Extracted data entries
++++++
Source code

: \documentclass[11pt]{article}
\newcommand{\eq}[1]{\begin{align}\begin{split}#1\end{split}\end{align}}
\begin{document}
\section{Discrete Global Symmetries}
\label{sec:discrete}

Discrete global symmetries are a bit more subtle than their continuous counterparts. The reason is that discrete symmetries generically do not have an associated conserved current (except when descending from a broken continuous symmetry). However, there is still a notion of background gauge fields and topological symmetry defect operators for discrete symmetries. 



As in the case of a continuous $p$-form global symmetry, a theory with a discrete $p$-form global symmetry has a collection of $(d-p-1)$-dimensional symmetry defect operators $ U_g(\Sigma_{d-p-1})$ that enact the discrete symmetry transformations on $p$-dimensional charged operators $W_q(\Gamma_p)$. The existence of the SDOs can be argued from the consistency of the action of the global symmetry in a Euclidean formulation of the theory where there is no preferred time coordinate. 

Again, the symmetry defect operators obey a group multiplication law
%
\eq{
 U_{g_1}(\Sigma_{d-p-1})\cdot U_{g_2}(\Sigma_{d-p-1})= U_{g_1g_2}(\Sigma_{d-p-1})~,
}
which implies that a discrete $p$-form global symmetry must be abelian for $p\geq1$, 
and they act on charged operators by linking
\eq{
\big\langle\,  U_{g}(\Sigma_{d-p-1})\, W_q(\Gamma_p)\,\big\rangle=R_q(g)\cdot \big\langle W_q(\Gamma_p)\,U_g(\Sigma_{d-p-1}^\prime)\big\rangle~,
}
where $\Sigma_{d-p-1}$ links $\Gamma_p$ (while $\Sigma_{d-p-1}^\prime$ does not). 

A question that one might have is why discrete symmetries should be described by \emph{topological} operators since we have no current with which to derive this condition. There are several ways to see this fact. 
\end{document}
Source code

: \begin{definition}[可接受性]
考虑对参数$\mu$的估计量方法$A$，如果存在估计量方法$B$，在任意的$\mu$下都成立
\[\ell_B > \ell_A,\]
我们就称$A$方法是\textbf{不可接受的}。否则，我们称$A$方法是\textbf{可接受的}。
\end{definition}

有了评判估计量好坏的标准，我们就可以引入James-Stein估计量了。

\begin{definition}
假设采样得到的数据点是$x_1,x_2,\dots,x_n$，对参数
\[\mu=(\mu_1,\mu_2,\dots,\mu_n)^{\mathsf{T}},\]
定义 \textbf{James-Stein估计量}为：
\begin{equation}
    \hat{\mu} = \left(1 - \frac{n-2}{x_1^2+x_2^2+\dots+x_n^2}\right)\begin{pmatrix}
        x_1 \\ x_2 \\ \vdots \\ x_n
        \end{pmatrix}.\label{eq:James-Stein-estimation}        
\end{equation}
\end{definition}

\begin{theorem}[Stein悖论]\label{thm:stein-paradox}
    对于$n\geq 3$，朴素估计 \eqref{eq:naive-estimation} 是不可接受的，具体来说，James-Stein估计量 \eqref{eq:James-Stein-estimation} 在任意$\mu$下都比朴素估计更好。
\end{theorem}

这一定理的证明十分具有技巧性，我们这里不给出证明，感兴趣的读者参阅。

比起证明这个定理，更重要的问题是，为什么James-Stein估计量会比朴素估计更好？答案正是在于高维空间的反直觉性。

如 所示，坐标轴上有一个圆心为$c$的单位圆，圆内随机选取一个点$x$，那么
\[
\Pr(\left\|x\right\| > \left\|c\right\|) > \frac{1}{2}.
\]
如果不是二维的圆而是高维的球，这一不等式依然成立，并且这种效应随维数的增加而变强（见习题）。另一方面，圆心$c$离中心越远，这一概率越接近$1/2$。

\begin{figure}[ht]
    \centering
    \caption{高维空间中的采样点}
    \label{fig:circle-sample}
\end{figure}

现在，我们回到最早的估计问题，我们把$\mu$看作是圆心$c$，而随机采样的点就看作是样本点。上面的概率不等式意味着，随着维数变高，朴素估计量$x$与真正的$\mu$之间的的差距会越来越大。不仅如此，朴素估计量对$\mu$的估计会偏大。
++++++
◆ WHAT IS BEING ASKED ◆
Starting from the line holding "这一定理的证明十分具有技巧性，我们这里不给出证明，感兴趣的读者参阅。", restate the remaining lines of the data word for word, including the last.

◆ ANSWER AREA ◆
这一定理的证明十分具有技巧性，我们这里不给出证明，感兴趣的读者参阅。

比起证明这个定理，更重要的问题是，为什么James-Stein估计量会比朴素估计更好？答案正是在于高维空间的反直觉性。

如 所示，坐标轴上有一个圆心为$c$的单位圆，圆内随机选取一个点$x$，那么
\[
\Pr(\left\|x\right\| > \left\|c\right\|) > \frac{1}{2}.
\]
如果不是二维的圆而是高维的球，这一不等式依然成立，并且这种效应随维数的增加而变强（见习题）。另一方面，圆心$c$离中心越远，这一概率越接近$1/2$。

\begin{figure}[ht]
    \centering
    \caption{高维空间中的采样点}
    \label{fig:circle-sample}
\end{figure}

现在，我们回到最早的估计问题，我们把$\mu$看作是圆心$c$，而随机采样的点就看作是样本点。上面的概率不等式意味着，随着维数变高，朴素估计量$x$与真正的$\mu$之间的的差距会越来越大。不仅如此，朴素估计量对$\mu$的估计会偏大。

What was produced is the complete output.